## Work required
An exact copy of the listing below is the answer, with the pictures removed.

## Input data
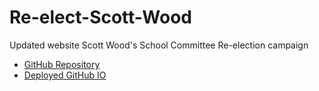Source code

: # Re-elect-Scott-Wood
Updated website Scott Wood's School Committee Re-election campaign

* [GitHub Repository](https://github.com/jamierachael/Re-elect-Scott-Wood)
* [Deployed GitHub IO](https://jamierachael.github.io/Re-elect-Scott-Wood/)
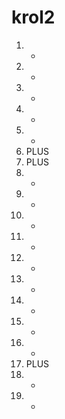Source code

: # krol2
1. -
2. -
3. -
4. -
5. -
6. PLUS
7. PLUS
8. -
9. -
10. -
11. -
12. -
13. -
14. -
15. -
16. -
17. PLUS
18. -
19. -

## Exercise solution
Source code

: # Re-elect-Scott-Wood
Updated website Scott Wood's School Committee Re-election campaign

* [GitHub Repository](https://github.com/jamierachael/Re-elect-Scott-Wood)
* [Deployed GitHub IO](https://jamierachael.github.io/Re-elect-Scott-Wood/)
Source code

: # krol2
1. -
2. -
3. -
4. -
5. -
6. PLUS
7. PLUS
8. -
9. -
10. -
11. -
12. -
13. -
14. -
15. -
16. -
17. PLUS
18. -
19. -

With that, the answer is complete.